The present disclosure relates to an electric vehicle charging station or system.

Electric vehicles derive locomotion power from electricity often received from an energy storage device within the electric vehicle. Electric vehicles are often proposed to have an energy storage/containment device, such as a battery, that is charged through some type of wired or wireless connection at one or more stationary locations, for example household or commercial supply sources. The wired charging connections require cables or other similar connectors to physically and electrically connect the energy storage device of the vehicle to a stationary power supply. The wireless charging connections require antenna(s) or other similar structures to wirelessly connect to the energy storage device of the vehicle a power supply that generates a wireless field via its own antenna(s). However, such wired and wireless stationary charging systems may be inconvenient, cumbersome, may pose safety risks and may have other drawbacks, such as degradation during energy transference, inefficiencies or losses, and so forth.

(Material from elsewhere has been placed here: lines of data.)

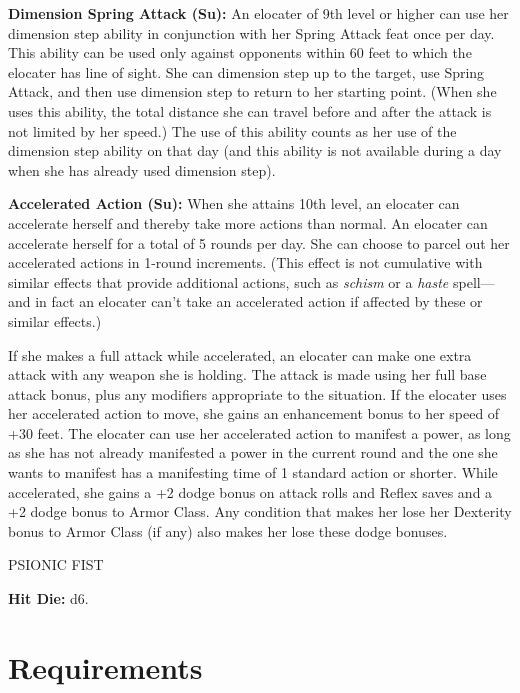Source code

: \documentclass{article}
\begin{document}
\textbf{Dimension Spring Attack (Su):} An elocater of 9th level or higher can use 
her dimension step ability in conjunction with her Spring Attack feat once per 
day. This ability can be used only against opponents within 60 feet to which the 
elocater has line of sight. She can dimension step up to the target, use Spring 
Attack, and then use dimension step to return to her starting point. (When she 
uses this ability, the total distance she can travel before and after the attack 
is not limited by her speed.) The use of this ability counts as her use of the 
dimension step ability on that day (and this ability is not available during a 
day when she has already used dimension step).

\textbf{Accelerated Action (Su):} When she attains 10th level, an elocater can 
accelerate herself and thereby take more actions than normal. An elocater can accelerate 
herself for a total of 5 rounds per day. She can choose to parcel out her accelerated 
actions in 1-round increments. (This effect is not cumulative with similar effects 
that provide additional actions, such as \textit{schism }or a \textit{haste }spell---and 
in fact an elocater can't take an accelerated action if affected by these or similar 
effects.)

If she makes a full attack while accelerated, an elocater can make one extra attack 
with any weapon she is holding. The attack is made using her full base attack bonus, 
plus any modifiers appropriate to the situation. If the elocater uses her accelerated 
action to move, she gains an enhancement bonus to her speed of +30 feet. The elocater 
can use her accelerated action to manifest a power, as long as she has not already 
manifested a power in the current round and the one she wants to manifest has a 
manifesting time of 1 standard action or shorter. While accelerated, she gains 
a +2 dodge bonus on attack rolls and Reflex saves and a +2 dodge bonus to Armor 
Class. Any condition that makes her lose her Dexterity bonus to Armor Class (if 
any) also makes her lose these dodge bonuses. 

\vspace{12pt}
{\LARGE{}PSIONIC FIST}

\textbf{Hit Die:} d6.

\vspace{12pt}
\section*{\textbf{Requirements}}
\end{document}
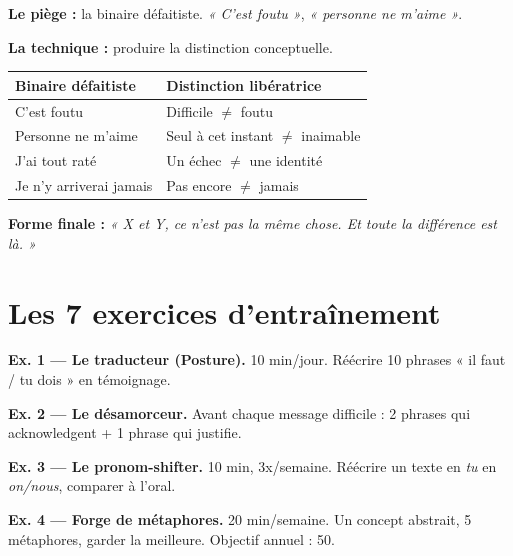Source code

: \documentclass[11pt,a4paper]{article}
\begin{document}
\textbf{Le piège :} la binaire défaitiste. \textit{« C'est foutu »}, \textit{« personne ne m'aime »}.

\textbf{La technique :} produire la distinction conceptuelle.

\vspace{0.5em}
\begin{tabularx}{\linewidth}{XX}
\toprule
\textbf{Binaire défaitiste} & \textbf{Distinction libératrice} \\
\midrule
C'est foutu & Difficile $\neq$ foutu \\
Personne ne m'aime & Seul à cet instant $\neq$ inaimable \\
J'ai tout raté & Un échec $\neq$ une identité \\
Je n'y arriverai jamais & Pas encore $\neq$ jamais \\
\bottomrule
\end{tabularx}

\textbf{Forme finale :} \textit{« X et Y, ce n'est pas la même chose. Et toute la différence est là. »}

\newpage

\section{Les 7 exercices d'entraînement}

\begin{tcolorbox}[colback=white, colframe=accent, boxrule=0.6pt]
\textbf{Ex. 1 — Le traducteur (Posture).} 10 min/jour. Réécrire 10 phrases « il faut / tu dois » en témoignage.
\end{tcolorbox}

\begin{tcolorbox}[colback=white, colframe=accent, boxrule=0.6pt]
\textbf{Ex. 2 — Le désamorceur.} Avant chaque message difficile : 2 phrases qui acknowledgent + 1 phrase qui justifie.
\end{tcolorbox}

\begin{tcolorbox}[colback=white, colframe=accent, boxrule=0.6pt]
\textbf{Ex. 3 — Le pronom-shifter.} 10 min, 3x/semaine. Réécrire un texte en \textit{tu} en \textit{on/nous}, comparer à l'oral.
\end{tcolorbox}

\begin{tcolorbox}[colback=white, colframe=accent, boxrule=0.6pt]
\textbf{Ex. 4 — Forge de métaphores.} 20 min/semaine. Un concept abstrait, 5 métaphores, garder la meilleure. Objectif annuel : 50.
\end{tcolorbox}
\end{document}
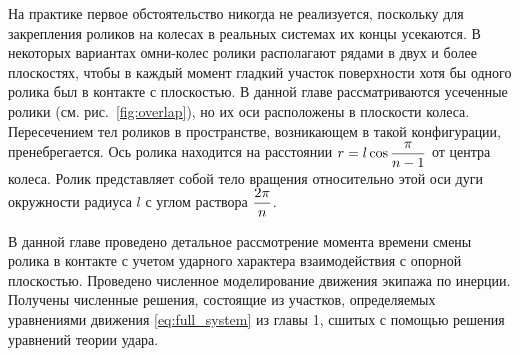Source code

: На практике первое обстоятельство никогда не реализуется, поскольку для закрепления роликов на колесах в реальных системах их концы усекаются. В некоторых вариантах омни-колес ролики располагают рядами в двух и более плоскостях, чтобы в каждый момент гладкий участок поверхности хотя бы одного ролика был в контакте с плоскостью. В данной главе рассматриваются усеченные ролики (см. рис.~\ref{fig:overlap}), но их оси расположены в плоскости колеса. Пересечением тел роликов в пространстве, возникающем в такой конфигурации, пренебрегается. Ось ролика находится на расстоянии $r = l\cos\displaystyle\frac{\displaystyle \pi}{\displaystyle n-1}$ от центра колеса. Ролик представляет собой тело вращения относительно этой оси дуги окружности радиуса $l$ с углом раствора $\displaystyle\frac{\displaystyle 2\pi}{\displaystyle n}$.

В данной главе проведено детальное рассмотрение момента времени смены ролика в контакте с учетом ударного характера взаимодействия с опорной плоскостью. Проведено численное моделирование движения экипажа по инерции. Получены численные решения, состоящие из участков, определяемых уравнениями движения \ref{eq:full_system} из главы 1, сшитых с помощью решения уравнений теории удара.

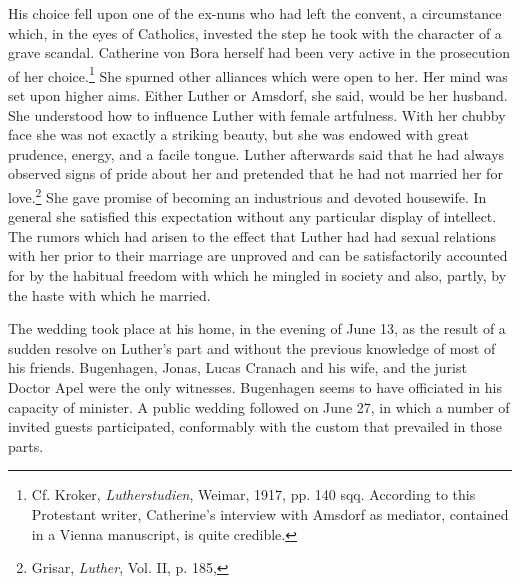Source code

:His choice fell upon one of the ex-nuns who had left the convent,
a circumstance which, in the eyes of Catholics, invested the step he
took with the character of a grave scandal. Catherine von Bora herself
had been very active in the prosecution of her choice.\footnote
{Cf. Kroker, \textit{Lutherstudien}, Weimar, 1917, pp. 140 sqq. According to this Protestant
writer, Catherine’s interview with Amsdorf as mediator, contained in a Vienna manuscript,
is quite credible.}
She spurned
other alliances which were open to her. Her mind was set upon higher
aims. Either Luther or Amsdorf, she said, would be her husband. She
understood how to influence Luther with female artfulness. With
her chubby face she was not exactly a striking beauty, but she was
endowed with great prudence, energy, and a facile tongue. Luther
afterwards said that he had always observed signs of pride about her
and pretended that he had not married her for love.\footnote
{Grisar, \textit{Luther}, Vol. II, p. 185,}
She gave
promise of becoming an industrious and devoted housewife. In general
she satisfied this expectation without any particular display of
intellect. The rumors which had arisen to the effect that Luther had
had sexual relations with her prior to their marriage are unproved
and can be satisfactorily accounted for by the habitual freedom with
which he mingled in society and also, partly, by the haste with which
he married.

The wedding took place at his home, in the evening of June 13,
as the result of a sudden resolve on Luther’s part and without the
previous knowledge of most of his friends. Bugenhagen, Jonas, Lucas
Cranach and his wife, and the jurist Doctor Apel were the only witnesses.
Bugenhagen seems to have officiated in his capacity of minister. A public
wedding followed on June 27, in which a number of
invited guests participated, conformably with the custom that prevailed
in those parts.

Various embodiments of systems, methods and devices within the scope of the appended claims each have several aspects, no single one of which is solely responsible for the desirable attributes described herein. Without limiting the scope of the appended claims, the description below describes some prominent features.

Details of one or more embodiments of the subject matter described in this specification are set forth in the accompanying drawings and the description below. Other features, aspects, and advantages will become apparent from the description, the drawings, and the claims. Note that relative dimensions of the following figures may not be drawn to scale.

The present disclosure provides a system for charging a stationary electric vehicle using power generation or regeneration devices of the vehicle. The system may comprise: one or more drive rollers rotatably coupled to one or more wheels of the vehicle and configured to rotate and thereby cause the wheels of the vehicle to rotate; one or more motors rotatably coupled to the drive rollers and configured to cause the drive rollers to rotate; a plurality of spindle rollers rotatably coupled to the wheels of the vehicle; a controller, comprising a processor. The controller may be configured to: communicate with the motors to transmit data to the motors and receive data from the motors; generate instructions for a charging sequence of the charging system. The instructions may comprise a determined angular velocity at which to rotate the drive rollers; and transmit the instructions to the motors of the charging system to cause the motors to rotate the drive rollers at the determined angular velocity; and a power source electrically coupled to the motors and controller and configured to provide power to the motors and controller.

In some embodiments, the power source may not be directly electrically coupled to the vehicle.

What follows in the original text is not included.